HIPAA & Hijacked SKYPE Passwords: Another Security Violation that Brings Viability of Online Counseling via SKYPE into Yet More Questioning

I just received an email from another listserv today, and thought of the blog post I wrote here a while back. Here’s the email I received and I’ll comment more below:

Thought I’d warn you of a thing that’s apparently going around in Skype.

HIPAAI had my Skype account hijacked, The hijacker changed my password and email address that was associated with my account so I could not get into the account again myself.

Then they placed phone calls and charged the credit card that’s on file for autobill with Skype.

It apparently started when I received a file attachment from a known business contact that looked like an image file but wouldn’t open after I downloaded it.

Skype customer service helped me out with it, but it’s a pain. Be careful with attachments – even if they come from trusted sources! If you don’t know what is being sent, confirm via text message before downloading anything!

I had the same thing happen to me with Chat rooms, where I would be in the room and receive messages from someone else who was posing as ME, teasing ME about SECURITY while I was talking to my world-wide programming staff.  That made me shy away from even thinking about using chat rooms with patients.

Now the report above is being circulated out of the blue from one of my other listservs.

I know SKYPE is supposedly encrypted way above HIPAA requirements, , but one does have to stop and wonder how those passwords were obtained.

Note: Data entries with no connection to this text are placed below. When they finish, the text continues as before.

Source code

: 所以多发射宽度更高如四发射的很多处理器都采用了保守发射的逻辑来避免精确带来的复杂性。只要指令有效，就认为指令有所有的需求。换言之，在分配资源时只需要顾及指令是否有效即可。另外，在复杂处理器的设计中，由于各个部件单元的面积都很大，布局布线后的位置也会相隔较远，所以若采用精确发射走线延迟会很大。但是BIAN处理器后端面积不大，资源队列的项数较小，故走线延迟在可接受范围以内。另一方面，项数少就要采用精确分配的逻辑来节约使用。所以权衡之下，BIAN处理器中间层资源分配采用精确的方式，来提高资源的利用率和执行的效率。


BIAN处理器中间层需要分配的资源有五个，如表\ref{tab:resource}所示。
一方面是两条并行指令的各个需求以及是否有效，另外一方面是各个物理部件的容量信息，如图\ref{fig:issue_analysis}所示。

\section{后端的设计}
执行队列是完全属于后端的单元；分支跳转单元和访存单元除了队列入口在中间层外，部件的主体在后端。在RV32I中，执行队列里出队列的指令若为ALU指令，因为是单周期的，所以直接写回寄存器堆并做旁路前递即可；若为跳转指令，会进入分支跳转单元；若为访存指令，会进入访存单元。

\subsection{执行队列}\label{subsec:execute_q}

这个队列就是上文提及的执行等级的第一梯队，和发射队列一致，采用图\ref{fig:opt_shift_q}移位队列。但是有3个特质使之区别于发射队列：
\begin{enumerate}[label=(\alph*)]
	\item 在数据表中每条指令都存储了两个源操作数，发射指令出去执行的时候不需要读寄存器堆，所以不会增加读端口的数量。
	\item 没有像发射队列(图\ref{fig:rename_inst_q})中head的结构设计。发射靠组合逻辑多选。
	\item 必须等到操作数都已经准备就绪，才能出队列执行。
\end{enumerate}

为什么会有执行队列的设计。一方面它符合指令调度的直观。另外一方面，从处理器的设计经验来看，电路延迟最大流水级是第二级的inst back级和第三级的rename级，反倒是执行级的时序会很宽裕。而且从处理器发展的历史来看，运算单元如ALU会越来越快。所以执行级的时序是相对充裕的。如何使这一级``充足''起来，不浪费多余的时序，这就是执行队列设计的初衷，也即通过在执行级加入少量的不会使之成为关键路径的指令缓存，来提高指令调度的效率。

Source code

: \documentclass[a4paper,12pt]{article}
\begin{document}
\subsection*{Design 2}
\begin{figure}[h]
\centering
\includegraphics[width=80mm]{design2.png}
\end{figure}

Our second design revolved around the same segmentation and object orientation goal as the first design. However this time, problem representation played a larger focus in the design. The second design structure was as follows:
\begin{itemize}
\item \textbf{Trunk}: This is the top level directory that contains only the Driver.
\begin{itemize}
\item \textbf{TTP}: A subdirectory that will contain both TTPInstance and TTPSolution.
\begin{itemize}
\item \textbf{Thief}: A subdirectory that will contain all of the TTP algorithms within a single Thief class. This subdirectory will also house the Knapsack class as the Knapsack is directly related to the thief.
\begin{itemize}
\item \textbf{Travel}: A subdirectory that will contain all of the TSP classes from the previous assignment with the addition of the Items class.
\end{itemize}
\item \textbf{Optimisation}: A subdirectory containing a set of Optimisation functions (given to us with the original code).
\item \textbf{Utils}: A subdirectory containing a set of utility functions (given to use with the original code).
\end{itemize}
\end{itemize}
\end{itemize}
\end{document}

Was someone using an unencrupted wireless connection when they tried to acces their SKYPE account at some point?  Were they in a cafe and not thinking that someone esle might have set up a phishing operation across that cafe house wall?

What lesson does this event hold for us as practitioners? Should we include a statement in our consent forms that stipulates that clients/patients should not use wireless networks when entering their SKYPE address if they every want to use SKYPE for mental health treatment? How responsible are they vs. us if they “forget” and their confidentiality is violated?  Are we at fault even if we asked them to sign a consent form addressing this issue?